Commoditization = Deflation
January 4, 2019
The other deflationary pressure is the stagnation of wages for the bottom 90%.
Apple's slumping sales growth in China re-energized discussions on the commoditization of smart phones: the basic idea is that once devices, services, goods, platforms, etc. are interchangeable and can be produced/generated anywhere, they are effectively commodities and their value declines accordingly.
In the case of Apple's iPhone, many observers see diminishing returns on the latest model's features as the price point (around $1,000) now exceeds what many customers are willing to pay for the status of owning an Apple product and the declining differentiation of the iPhone when compared to other smart phones available at a fraction of the iPhone's price.
Commoditization doesn't just affect the top tier of the food chain; it affects the entire food chain. The commodity $400 smart phone has diminishing returns over the commodity $200 smart phone, and the $200 smart phone has diminishing returns over the commodity $100 smart phone.

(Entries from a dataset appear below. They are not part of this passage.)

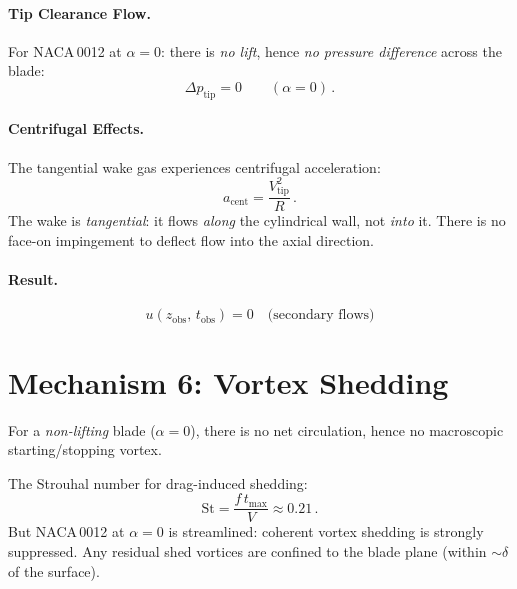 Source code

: \documentclass[11pt,a4paper]{article}
\begin{document}
\paragraph{Tip Clearance Flow.}
For NACA\,0012 at $\alpha = 0$: there is \emph{no lift}, hence
\emph{no pressure difference} across the blade:
\begin{equation}
  \Delta p_\mathrm{tip} = 0 \qquad (\alpha = 0)\,.
\end{equation}

\paragraph{Centrifugal Effects.}
The tangential wake gas experiences centrifugal acceleration:
\begin{equation}
  a_\mathrm{cent} = \frac{V_\mathrm{tip}^2}{R}\,.
  \label{eq:acent}
\end{equation}
The wake is \emph{tangential}: it flows \emph{along} the cylindrical
wall, not \emph{into} it. There is no face-on impingement to deflect
flow into the axial direction.

\paragraph{Result.}
\begin{equation}
  \boxed{u(z_\mathrm{obs},\, t_\mathrm{obs}) = 0
    \quad \text{(secondary flows)}}
\end{equation}


\section{Mechanism 6: Vortex Shedding}
\label{sec:vortex}

For a \emph{non-lifting} blade ($\alpha = 0$), there is no net
circulation, hence no macroscopic starting/stopping vortex.

The Strouhal number for drag-induced shedding:
\begin{equation}
  \mathrm{St} = \frac{f\, t_\mathrm{max}}{V} \approx 0.21\,.
\end{equation}
But NACA\,0012 at $\alpha = 0$ is streamlined: coherent vortex shedding
is strongly suppressed. Any residual shed vortices are confined to the
blade plane (within $\sim\delta$ of the surface).
\end{document}

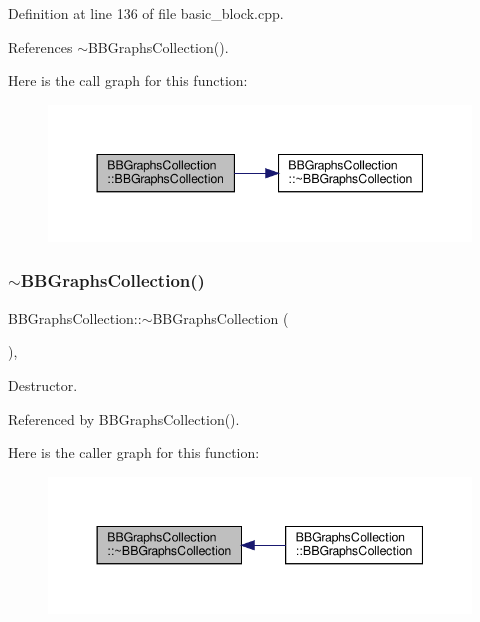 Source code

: Definition at line 136 of file basic\+\_\+block.\+cpp.



References $\sim$\+B\+B\+Graphs\+Collection().

Here is the call graph for this function\+:
\nopagebreak
\begin{figure}[H]
\begin{center}
\leavevmode
\includegraphics[width=344pt]{d9/d1a/classBBGraphsCollection_af667f3f37b38a6c1e24c510c4b867635_cgraph}
\end{center}
\end{figure}
\mbox{\label{classBBGraphsCollection_a7e0b07719033e01bea52afd9f399b25c}} 
\subsubsection{\texorpdfstring{$\sim$\+B\+B\+Graphs\+Collection()}{~BBGraphsCollection()}}
{\footnotesize\ttfamily B\+B\+Graphs\+Collection\+::$\sim$\+B\+B\+Graphs\+Collection (\begin{DoxyParamCaption}{ }\end{DoxyParamCaption})\hspace{0.3cm}{\ttfamily [override]}, {\ttfamily [default]}}



Destructor. 



Referenced by B\+B\+Graphs\+Collection().

Here is the caller graph for this function\+:
\nopagebreak
\begin{figure}[H]
\begin{center}
\leavevmode
\includegraphics[width=344pt]{d9/d1a/classBBGraphsCollection_a7e0b07719033e01bea52afd9f399b25c_icgraph}
\end{center}
\end{figure}


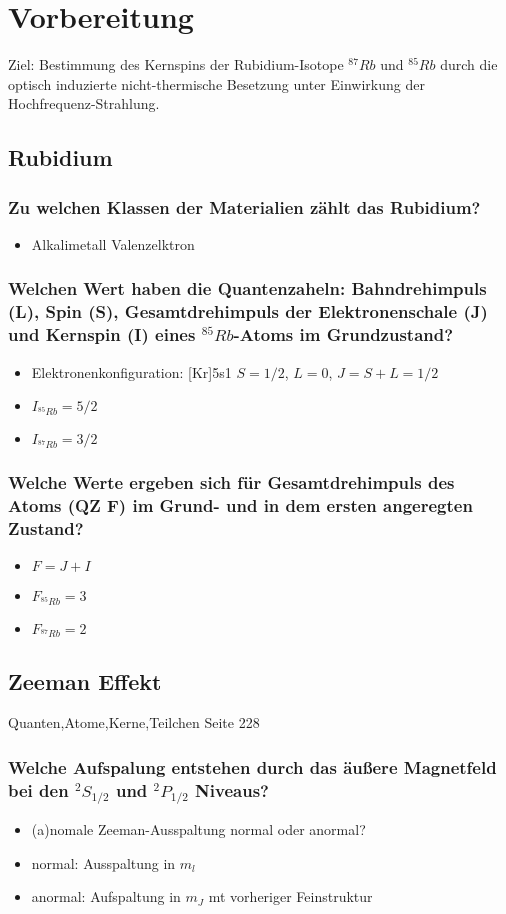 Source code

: \section{Vorbereitung}
Ziel: Bestimmung des Kernspins der Rubidium-Isotope $^{87}Rb$ und $^{85}Rb$ durch die optisch induzierte nicht-thermische Besetzung unter
Einwirkung der Hochfrequenz-Strahlung. 

\subsection{Rubidium}
\subsubsection[]{Zu welchen Klassen der Materialien zählt das Rubidium?}
\begin{itemize}
    \item Alkalimetall
     Valenzelktron
\end{itemize}
\subsubsection[]{Welchen Wert haben die Quantenzaheln: Bahndrehimpuls (L), Spin (S), Gesamtdrehimpuls der Elektronenschale (J) und Kernspin (I) eines $^{85}Rb$-Atoms im Grundzustand?}
\begin{itemize}
    \item Elektronenkonfiguration: [Kr]5s1
    \to $S=1/2$, $L=0$, $J=S+L=1/2$
    \item $I_{^{85}Rb}=5/2$
    \item $I_{^{87}Rb}=3/2$
\end{itemize}
\subsubsection[]{Welche Werte ergeben sich für Gesamtdrehimpuls des Atoms (QZ F) im Grund- und in dem ersten angeregten Zustand?}
\begin{itemize}
    \item $F=J+I$
    \item $F_{^{85}Rb}=3$
    \item $F_{^{87}Rb}=2$
\end{itemize}

\subsection{Zeeman Effekt}
Quanten,Atome,Kerne,Teilchen Seite 228
\subsubsection[]{Welche Aufspalung entstehen durch das äußere Magnetfeld bei den $^2S_{1/2}$ und $^2P_{1/2}$ Niveaus?}
\begin{itemize}
    \item (a)nomale Zeeman-Ausspaltung
    \to normal oder anormal?
    \item normal: Ausspaltung in $m_l$
    \item anormal: Aufspaltung in $m_J$ mt vorheriger Feinstruktur
\end{itemize}
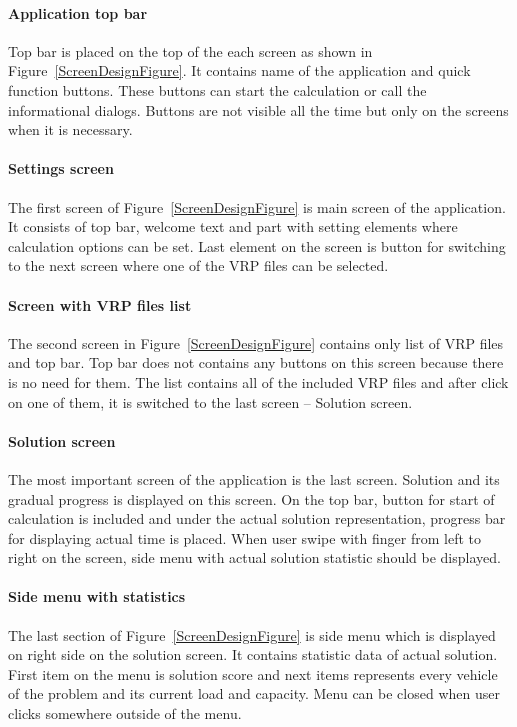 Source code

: \paragraph{Application top bar}
Top bar is placed on the top of the each screen as shown in Figure~\ref{ScreenDesignFigure}. It contains name of the
application and quick function buttons. These buttons can start the calculation or call the informational dialogs.
Buttons are not visible all the time but only on the screens when it is necessary.

\paragraph{Settings screen}
The first screen of Figure~\ref{ScreenDesignFigure} is main screen of the application. It consists of top bar, welcome
text and part with setting elements where calculation options can be set. Last element on the screen is button for
switching to the next screen where one of the VRP files can be selected.

\paragraph{Screen with VRP files list}
The second screen in Figure~\ref{ScreenDesignFigure} contains only list of VRP files and top bar. Top bar does not
contains any buttons on this screen because there is no need for them. The list contains all of the included VRP files
and after click on one of them, it is switched to the last screen -- Solution screen.

\paragraph{Solution screen}
The most important screen of the application is the last screen. Solution and its gradual progress is displayed on this
screen. On the top bar, button for start of calculation is included and under the actual solution representation,
progress bar for displaying actual time is placed. When user swipe with finger from left to right on the screen, side
menu with actual solution statistic should be displayed.

\paragraph{Side menu with statistics}
The last section of Figure~\ref{ScreenDesignFigure} is side menu which is displayed on right side on the solution
screen. It contains statistic data of actual solution. First item on the menu is solution score and next items
represents every vehicle of the problem and its current load and capacity. Menu can be closed when user clicks somewhere
outside of the menu.

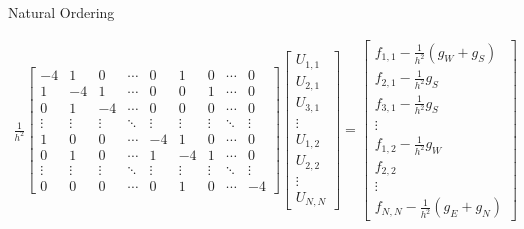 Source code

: \begin{definition}{Natural Ordering}{}
  \begin{align*}
    \frac{1}{h^2}
    \begin{bmatrix}
      -4     & 1      & 0      & \cdots & 0      & 1      & 0      & \cdots & 0      \\
      1      & -4     & 1      & \cdots & 0      & 0      & 1      & \cdots & 0      \\
      0      & 1      & -4     & \cdots & 0      & 0      & 0      & \cdots & 0      \\
      \vdots & \vdots & \vdots & \ddots & \vdots & \vdots & \vdots & \ddots & \vdots \\
      1      & 0      & 0      & \cdots & -4     & 1      & 0      & \cdots & 0      \\
      0      & 1      & 0      & \cdots & 1      & -4     & 1      & \cdots & 0      \\
      \vdots & \vdots & \vdots & \ddots & \vdots & \vdots & \vdots & \ddots & \vdots \\
      0      & 0      & 0      & \cdots & 0      & 1      & 0      & \cdots & -4
    \end{bmatrix}
    \begin{bmatrix}
      U_{1,1} \\
      U_{2,1} \\
      U_{3,1} \\
      \vdots  \\
      U_{1,2} \\
      U_{2,2} \\
      \vdots  \\
      U_{N,N}
    \end{bmatrix}
    =
    \begin{bmatrix}
      f_{1,1} - \frac{1}{h^2}(g_W + g_S) \\
      f_{2,1} - \frac{1}{h^2}g_S         \\
      f_{3,1} - \frac{1}{h^2}g_S         \\
      \vdots                             \\
      f_{1,2} - \frac{1}{h^2}g_W         \\
      f_{2,2}                            \\
      \vdots                             \\
      f_{N,N} - \frac{1}{h^2}(g_E + g_N)
    \end{bmatrix}
  \end{align*}
\end{definition}

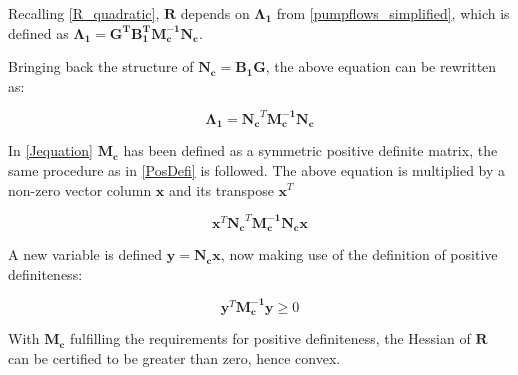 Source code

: Recalling \eqref{R_quadratic}, $\bm{R}$ depends on $\bm{\Lambda_1}$ from \eqref{pumpflows_simplified}, which is defined as $\bm{\Lambda_1} =\bm{G^T} \bm{B_{1}^T}\bm{M_c^{-1}}\bm{N_c}$.

Bringing back the structure of $\bm{N_c} = \bm{B_1} \bm{G}$, the above equation can be rewritten as:

\begin{equation}
\bm{\Lambda_1} =\bm{N_c}^{T} \bm{M_c^{-1}}\bm{N_c}
\end{equation}

In \eqref{Jequation} $\bm{M_c}$ has been defined as a symmetric positive definite matrix, the same procedure as in \eqref{PosDefi} is followed. The above equation is multiplied by a non-zero vector column $\bm{x}$ and its transpose $\bm{x}^{T}$

\begin{equation}
	\bm{x}^{T}\bm{N_c}^{T} \bm{M_c^{-1}}\bm{N_c}\bm{x}
\end{equation}

A new variable is defined $\bm{y} = \bm{N_c}\bm{x}$, now making use of the definition of positive definiteness: 

\begin{equation}
	\bm{y}^{T} \bm{M_c^{-1}} \bm{y} \geqslant 0
	\label{Def_Mc}
\end{equation}

 With $\bm{M_c}$ fulfilling the requirements for positive definiteness, the Hessian of $\bm{R}$ can be certified to be greater than zero, hence convex.






%
%
%
%
%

Commoditization ravages price and profitability. Once the production facility is paid for by the first run, the cost basis of future production drops, enabling the producer to reap profits even as price plummets.
This is why perfectly good tablets cost $35 wholesale in some Asian markets.
Commoditization doesn't just affect tech devices: passive index funds have commoditized investing. Why pay a hedge fund's steep fees when a passive index fund may beat the net return (i.e. after fees) of the hedge fund?
No wonder hedge funds are closing left and right; investing is being commoditized by passive funds, funds managed by software, etc.
Commoditization is inherently deflationary as prices and profits are pushed down along the entire food chain.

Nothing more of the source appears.